> **YOUR ASSIGNMENT**:
Without changing a single word, output each entry.

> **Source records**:
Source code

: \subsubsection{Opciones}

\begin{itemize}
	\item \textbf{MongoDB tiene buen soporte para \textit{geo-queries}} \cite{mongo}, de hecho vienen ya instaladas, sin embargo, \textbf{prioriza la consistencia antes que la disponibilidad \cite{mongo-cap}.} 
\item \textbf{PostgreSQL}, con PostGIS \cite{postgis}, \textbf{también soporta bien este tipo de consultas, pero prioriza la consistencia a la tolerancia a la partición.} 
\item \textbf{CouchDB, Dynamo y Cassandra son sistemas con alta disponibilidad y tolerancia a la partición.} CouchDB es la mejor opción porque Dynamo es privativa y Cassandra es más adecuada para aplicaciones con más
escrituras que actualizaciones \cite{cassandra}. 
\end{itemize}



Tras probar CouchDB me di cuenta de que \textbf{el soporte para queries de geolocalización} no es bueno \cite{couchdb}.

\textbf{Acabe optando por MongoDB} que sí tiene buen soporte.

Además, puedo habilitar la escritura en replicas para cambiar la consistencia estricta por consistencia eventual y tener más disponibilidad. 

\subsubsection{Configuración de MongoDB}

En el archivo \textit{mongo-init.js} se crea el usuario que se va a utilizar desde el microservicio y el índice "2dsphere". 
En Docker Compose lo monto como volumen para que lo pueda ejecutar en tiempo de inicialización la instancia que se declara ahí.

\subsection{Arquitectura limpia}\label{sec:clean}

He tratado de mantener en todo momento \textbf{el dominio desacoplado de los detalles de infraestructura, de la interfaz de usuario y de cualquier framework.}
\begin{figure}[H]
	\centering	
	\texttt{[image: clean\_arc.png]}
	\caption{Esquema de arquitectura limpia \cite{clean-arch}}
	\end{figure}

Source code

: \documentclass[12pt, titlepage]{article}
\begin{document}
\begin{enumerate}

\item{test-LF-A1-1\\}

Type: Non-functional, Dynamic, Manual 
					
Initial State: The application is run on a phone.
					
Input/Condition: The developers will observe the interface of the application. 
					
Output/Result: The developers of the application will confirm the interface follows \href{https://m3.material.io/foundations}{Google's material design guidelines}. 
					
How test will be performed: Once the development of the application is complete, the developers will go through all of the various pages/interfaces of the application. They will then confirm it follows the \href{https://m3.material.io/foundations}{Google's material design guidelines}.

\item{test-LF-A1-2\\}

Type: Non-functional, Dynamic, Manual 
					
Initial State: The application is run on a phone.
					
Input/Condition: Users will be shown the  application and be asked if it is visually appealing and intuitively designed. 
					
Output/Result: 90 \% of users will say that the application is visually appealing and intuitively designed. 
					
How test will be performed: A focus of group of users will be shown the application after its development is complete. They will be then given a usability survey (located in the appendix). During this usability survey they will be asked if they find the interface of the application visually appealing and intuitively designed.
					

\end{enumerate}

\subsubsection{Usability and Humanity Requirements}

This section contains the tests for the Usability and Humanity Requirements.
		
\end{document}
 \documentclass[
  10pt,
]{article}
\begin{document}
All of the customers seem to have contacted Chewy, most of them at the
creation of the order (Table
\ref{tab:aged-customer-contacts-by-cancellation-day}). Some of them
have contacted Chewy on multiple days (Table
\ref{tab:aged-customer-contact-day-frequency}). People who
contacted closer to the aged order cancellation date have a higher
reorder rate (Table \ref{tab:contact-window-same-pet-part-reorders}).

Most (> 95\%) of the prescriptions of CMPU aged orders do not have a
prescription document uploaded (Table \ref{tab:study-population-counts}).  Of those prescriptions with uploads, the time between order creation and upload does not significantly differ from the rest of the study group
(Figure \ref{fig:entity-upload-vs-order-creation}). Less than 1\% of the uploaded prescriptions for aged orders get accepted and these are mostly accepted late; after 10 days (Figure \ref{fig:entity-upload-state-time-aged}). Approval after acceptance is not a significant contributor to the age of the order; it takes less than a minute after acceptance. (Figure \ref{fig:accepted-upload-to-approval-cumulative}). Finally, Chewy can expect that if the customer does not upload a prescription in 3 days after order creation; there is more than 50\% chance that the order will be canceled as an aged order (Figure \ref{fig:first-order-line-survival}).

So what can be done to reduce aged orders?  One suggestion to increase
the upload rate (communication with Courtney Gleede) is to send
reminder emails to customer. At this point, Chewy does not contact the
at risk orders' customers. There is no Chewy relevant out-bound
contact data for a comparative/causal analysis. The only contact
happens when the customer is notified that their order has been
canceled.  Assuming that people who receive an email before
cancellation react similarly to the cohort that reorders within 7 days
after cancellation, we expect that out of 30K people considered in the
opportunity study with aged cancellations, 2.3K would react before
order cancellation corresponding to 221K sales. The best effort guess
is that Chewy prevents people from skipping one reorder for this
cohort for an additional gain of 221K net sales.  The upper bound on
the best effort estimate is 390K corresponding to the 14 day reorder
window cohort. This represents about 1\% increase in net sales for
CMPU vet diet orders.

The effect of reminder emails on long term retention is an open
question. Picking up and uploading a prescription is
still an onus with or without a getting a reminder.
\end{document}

> **EXERCISE RESPONSE**:
Source code

: \subsubsection{Opciones}

\begin{itemize}
	\item \textbf{MongoDB tiene buen soporte para \textit{geo-queries}} \cite{mongo}, de hecho vienen ya instaladas, sin embargo, \textbf{prioriza la consistencia antes que la disponibilidad \cite{mongo-cap}.} 
\item \textbf{PostgreSQL}, con PostGIS \cite{postgis}, \textbf{también soporta bien este tipo de consultas, pero prioriza la consistencia a la tolerancia a la partición.} 
\item \textbf{CouchDB, Dynamo y Cassandra son sistemas con alta disponibilidad y tolerancia a la partición.} CouchDB es la mejor opción porque Dynamo es privativa y Cassandra es más adecuada para aplicaciones con más
escrituras que actualizaciones \cite{cassandra}. 
\end{itemize}



Tras probar CouchDB me di cuenta de que \textbf{el soporte para queries de geolocalización} no es bueno \cite{couchdb}.

\textbf{Acabe optando por MongoDB} que sí tiene buen soporte.

Además, puedo habilitar la escritura en replicas para cambiar la consistencia estricta por consistencia eventual y tener más disponibilidad. 

\subsubsection{Configuración de MongoDB}

En el archivo \textit{mongo-init.js} se crea el usuario que se va a utilizar desde el microservicio y el índice "2dsphere". 
En Docker Compose lo monto como volumen para que lo pueda ejecutar en tiempo de inicialización la instancia que se declara ahí.

\subsection{Arquitectura limpia}\label{sec:clean}

He tratado de mantener en todo momento \textbf{el dominio desacoplado de los detalles de infraestructura, de la interfaz de usuario y de cualquier framework.}
\begin{figure}[H]
	\centering	
	\texttt{[image: clean\_arc.png]}
	\caption{Esquema de arquitectura limpia \cite{clean-arch}}
	\end{figure}

Source code

: \documentclass[12pt, titlepage]{article}
\begin{document}
\begin{enumerate}

\item{test-LF-A1-1\\}

Type: Non-functional, Dynamic, Manual 
					
Initial State: The application is run on a phone.
					
Input/Condition: The developers will observe the interface of the application. 
					
Output/Result: The developers of the application will confirm the interface follows \href{https://m3.material.io/foundations}{Google's material design guidelines}. 
					
How test will be performed: Once the development of the application is complete, the developers will go through all of the various pages/interfaces of the application. They will then confirm it follows the \href{https://m3.material.io/foundations}{Google's material design guidelines}.

\item{test-LF-A1-2\\}

Type: Non-functional, Dynamic, Manual 
					
Initial State: The application is run on a phone.
					
Input/Condition: Users will be shown the  application and be asked if it is visually appealing and intuitively designed. 
					
Output/Result: 90 \% of users will say that the application is visually appealing and intuitively designed. 
					
How test will be performed: A focus of group of users will be shown the application after its development is complete. They will be then given a usability survey (located in the appendix). During this usability survey they will be asked if they find the interface of the application visually appealing and intuitively designed.
					

\end{enumerate}

\subsubsection{Usability and Humanity Requirements}

This section contains the tests for the Usability and Humanity Requirements.
		
\end{document}
 \documentclass[
  10pt,
]{article}
\begin{document}
All of the customers seem to have contacted Chewy, most of them at the
creation of the order (Table
\ref{tab:aged-customer-contacts-by-cancellation-day}). Some of them
have contacted Chewy on multiple days (Table
\ref{tab:aged-customer-contact-day-frequency}). People who
contacted closer to the aged order cancellation date have a higher
reorder rate (Table \ref{tab:contact-window-same-pet-part-reorders}).

Most (> 95\%) of the prescriptions of CMPU aged orders do not have a
prescription document uploaded (Table \ref{tab:study-population-counts}).  Of those prescriptions with uploads, the time between order creation and upload does not significantly differ from the rest of the study group
(Figure \ref{fig:entity-upload-vs-order-creation}). Less than 1\% of the uploaded prescriptions for aged orders get accepted and these are mostly accepted late; after 10 days (Figure \ref{fig:entity-upload-state-time-aged}). Approval after acceptance is not a significant contributor to the age of the order; it takes less than a minute after acceptance. (Figure \ref{fig:accepted-upload-to-approval-cumulative}). Finally, Chewy can expect that if the customer does not upload a prescription in 3 days after order creation; there is more than 50\% chance that the order will be canceled as an aged order (Figure \ref{fig:first-order-line-survival}).

So what can be done to reduce aged orders?  One suggestion to increase
the upload rate (communication with Courtney Gleede) is to send
reminder emails to customer. At this point, Chewy does not contact the
at risk orders' customers. There is no Chewy relevant out-bound
contact data for a comparative/causal analysis. The only contact
happens when the customer is notified that their order has been
canceled.  Assuming that people who receive an email before
cancellation react similarly to the cohort that reorders within 7 days
after cancellation, we expect that out of 30K people considered in the
opportunity study with aged cancellations, 2.3K would react before
order cancellation corresponding to 221K sales. The best effort guess
is that Chewy prevents people from skipping one reorder for this
cohort for an additional gain of 221K net sales.  The upper bound on
the best effort estimate is 390K corresponding to the 14 day reorder
window cohort. This represents about 1\% increase in net sales for
CMPU vet diet orders.

The effect of reminder emails on long term retention is an open
question. Picking up and uploading a prescription is
still an onus with or without a getting a reminder.
\end{document}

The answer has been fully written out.